* [TASK DESCRIPTION] Your answer should consist of the lines in the following data that contain "evaluate".

____________________

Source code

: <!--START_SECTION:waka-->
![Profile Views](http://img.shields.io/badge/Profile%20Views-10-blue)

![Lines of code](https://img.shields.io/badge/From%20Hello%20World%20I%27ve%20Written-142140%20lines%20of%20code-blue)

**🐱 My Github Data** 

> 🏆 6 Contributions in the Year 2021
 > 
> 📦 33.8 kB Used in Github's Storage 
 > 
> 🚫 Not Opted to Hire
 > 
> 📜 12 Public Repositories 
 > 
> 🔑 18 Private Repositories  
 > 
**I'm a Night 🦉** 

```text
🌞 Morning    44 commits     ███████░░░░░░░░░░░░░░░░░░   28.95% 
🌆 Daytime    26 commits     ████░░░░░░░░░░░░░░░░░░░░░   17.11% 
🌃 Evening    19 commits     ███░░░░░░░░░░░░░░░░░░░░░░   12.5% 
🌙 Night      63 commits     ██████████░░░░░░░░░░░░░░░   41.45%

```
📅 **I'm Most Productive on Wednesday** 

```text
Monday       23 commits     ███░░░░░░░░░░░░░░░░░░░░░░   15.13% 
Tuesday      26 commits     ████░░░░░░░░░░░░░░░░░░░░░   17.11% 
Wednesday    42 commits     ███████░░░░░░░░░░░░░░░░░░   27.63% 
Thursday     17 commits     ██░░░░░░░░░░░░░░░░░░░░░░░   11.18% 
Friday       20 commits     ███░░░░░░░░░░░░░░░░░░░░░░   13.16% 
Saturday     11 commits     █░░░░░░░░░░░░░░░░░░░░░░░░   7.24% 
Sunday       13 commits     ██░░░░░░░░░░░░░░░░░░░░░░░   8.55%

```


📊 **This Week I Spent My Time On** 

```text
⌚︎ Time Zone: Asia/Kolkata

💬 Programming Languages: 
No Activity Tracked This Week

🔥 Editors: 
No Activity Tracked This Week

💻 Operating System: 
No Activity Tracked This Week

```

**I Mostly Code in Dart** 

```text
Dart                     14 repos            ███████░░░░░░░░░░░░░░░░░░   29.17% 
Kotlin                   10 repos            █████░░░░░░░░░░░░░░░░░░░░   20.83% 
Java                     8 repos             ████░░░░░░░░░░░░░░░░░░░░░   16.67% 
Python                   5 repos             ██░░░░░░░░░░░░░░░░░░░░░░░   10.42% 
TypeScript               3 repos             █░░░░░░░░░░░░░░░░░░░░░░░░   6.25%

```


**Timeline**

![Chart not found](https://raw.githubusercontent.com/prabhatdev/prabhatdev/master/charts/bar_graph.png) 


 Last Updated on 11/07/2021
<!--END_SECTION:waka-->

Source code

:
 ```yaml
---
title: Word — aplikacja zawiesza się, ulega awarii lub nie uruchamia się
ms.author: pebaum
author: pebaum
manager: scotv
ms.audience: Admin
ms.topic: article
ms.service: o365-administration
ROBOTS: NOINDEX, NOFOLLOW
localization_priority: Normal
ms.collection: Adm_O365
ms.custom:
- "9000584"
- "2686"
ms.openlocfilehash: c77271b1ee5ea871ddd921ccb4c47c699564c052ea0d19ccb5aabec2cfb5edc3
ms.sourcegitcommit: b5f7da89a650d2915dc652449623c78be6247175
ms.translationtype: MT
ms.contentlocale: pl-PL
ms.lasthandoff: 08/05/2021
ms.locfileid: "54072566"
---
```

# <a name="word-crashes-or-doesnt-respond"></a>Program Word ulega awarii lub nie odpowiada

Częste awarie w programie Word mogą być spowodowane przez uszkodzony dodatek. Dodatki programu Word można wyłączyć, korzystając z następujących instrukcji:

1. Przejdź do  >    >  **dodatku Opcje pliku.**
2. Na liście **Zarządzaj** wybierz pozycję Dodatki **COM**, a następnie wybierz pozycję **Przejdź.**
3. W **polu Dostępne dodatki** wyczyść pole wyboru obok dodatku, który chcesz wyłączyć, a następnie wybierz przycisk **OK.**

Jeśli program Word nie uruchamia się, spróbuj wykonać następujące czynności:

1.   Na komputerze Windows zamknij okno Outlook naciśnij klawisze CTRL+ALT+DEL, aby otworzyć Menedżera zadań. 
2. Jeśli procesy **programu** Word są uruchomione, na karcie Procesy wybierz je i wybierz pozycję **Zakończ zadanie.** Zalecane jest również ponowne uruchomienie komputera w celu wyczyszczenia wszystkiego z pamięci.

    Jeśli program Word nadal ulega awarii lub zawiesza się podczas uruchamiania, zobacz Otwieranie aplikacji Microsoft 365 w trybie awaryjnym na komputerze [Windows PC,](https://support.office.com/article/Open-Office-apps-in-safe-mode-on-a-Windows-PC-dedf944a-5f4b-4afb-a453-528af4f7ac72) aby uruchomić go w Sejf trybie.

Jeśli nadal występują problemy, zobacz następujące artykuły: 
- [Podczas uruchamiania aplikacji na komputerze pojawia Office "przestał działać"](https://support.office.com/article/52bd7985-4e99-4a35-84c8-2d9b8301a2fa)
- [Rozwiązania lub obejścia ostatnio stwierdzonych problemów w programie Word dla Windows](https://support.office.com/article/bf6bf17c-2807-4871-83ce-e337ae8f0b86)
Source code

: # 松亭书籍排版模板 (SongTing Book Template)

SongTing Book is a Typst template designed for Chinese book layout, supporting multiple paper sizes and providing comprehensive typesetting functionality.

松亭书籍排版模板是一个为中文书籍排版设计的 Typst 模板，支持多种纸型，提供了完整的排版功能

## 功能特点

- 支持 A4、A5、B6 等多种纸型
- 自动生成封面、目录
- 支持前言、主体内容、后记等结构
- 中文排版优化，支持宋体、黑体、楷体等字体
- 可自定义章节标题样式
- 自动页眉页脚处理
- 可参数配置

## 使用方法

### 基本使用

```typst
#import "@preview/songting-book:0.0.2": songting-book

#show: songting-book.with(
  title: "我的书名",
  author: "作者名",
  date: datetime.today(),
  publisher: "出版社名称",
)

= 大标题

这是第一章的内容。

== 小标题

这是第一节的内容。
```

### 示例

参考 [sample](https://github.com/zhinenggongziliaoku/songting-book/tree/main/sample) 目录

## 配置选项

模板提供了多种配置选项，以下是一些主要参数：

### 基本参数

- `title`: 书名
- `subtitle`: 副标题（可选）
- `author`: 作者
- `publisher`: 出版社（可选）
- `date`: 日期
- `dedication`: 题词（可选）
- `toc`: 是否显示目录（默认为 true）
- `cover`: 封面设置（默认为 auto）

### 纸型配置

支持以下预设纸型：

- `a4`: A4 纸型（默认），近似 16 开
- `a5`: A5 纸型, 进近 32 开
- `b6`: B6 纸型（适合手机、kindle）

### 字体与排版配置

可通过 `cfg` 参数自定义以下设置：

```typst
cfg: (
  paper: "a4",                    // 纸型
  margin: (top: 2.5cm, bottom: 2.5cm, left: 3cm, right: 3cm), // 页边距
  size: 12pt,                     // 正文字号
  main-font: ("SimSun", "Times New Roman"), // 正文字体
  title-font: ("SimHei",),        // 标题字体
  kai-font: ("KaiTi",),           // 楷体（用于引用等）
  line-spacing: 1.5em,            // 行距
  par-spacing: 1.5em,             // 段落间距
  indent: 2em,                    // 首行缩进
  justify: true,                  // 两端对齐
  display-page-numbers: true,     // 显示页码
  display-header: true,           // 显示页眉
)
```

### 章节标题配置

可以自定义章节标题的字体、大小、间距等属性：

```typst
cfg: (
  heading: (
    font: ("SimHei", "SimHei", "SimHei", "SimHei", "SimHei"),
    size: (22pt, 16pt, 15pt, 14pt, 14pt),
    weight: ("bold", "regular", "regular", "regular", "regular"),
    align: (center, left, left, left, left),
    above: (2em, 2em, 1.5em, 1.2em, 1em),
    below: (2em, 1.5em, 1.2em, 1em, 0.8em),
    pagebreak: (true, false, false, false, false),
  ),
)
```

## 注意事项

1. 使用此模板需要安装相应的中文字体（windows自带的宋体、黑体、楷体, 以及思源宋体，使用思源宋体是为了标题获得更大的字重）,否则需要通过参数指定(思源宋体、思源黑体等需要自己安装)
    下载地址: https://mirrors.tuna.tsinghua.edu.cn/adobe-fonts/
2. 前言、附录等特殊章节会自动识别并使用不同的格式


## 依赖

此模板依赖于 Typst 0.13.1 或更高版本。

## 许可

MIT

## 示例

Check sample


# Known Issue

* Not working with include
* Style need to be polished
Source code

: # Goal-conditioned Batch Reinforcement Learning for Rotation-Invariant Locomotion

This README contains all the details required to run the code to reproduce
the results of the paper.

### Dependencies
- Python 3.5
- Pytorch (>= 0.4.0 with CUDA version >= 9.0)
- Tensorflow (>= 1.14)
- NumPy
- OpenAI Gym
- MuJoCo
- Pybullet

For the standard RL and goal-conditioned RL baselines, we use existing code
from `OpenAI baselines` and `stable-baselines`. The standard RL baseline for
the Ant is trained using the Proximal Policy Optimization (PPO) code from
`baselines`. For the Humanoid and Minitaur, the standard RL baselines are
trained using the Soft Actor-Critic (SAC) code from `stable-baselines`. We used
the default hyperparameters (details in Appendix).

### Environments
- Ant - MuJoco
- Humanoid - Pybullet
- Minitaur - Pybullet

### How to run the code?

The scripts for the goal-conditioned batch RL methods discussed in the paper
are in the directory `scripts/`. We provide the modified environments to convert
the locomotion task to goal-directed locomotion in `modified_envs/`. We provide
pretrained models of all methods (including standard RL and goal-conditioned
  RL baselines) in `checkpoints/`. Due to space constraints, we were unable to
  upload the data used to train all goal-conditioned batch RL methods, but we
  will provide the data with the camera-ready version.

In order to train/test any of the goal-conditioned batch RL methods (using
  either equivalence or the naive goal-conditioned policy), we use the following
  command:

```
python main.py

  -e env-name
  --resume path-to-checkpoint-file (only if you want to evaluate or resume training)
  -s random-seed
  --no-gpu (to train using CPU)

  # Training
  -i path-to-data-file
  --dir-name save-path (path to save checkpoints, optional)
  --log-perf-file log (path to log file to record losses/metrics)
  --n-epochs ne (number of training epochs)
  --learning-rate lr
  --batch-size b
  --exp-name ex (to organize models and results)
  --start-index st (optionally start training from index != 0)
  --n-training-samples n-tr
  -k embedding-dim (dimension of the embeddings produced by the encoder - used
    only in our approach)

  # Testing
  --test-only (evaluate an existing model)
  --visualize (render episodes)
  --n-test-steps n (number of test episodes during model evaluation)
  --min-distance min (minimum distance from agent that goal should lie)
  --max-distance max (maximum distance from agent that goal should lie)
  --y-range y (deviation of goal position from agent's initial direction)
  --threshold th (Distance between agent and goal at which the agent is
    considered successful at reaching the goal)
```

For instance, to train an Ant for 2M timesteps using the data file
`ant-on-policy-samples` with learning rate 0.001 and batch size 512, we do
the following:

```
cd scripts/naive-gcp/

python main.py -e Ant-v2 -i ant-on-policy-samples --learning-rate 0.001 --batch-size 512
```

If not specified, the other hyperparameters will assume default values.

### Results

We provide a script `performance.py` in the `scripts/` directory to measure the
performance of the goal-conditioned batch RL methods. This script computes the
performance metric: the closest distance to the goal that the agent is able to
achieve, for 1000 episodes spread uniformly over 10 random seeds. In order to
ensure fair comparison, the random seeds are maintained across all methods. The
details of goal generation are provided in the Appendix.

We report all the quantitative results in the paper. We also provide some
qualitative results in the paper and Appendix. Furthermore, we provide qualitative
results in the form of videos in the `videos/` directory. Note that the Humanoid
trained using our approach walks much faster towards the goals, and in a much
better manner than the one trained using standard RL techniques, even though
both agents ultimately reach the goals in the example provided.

____________________

* [EXERCISE ANSWER]
  --resume path-to-checkpoint-file (only if you want to evaluate or resume training)
  --test-only (evaluate an existing model)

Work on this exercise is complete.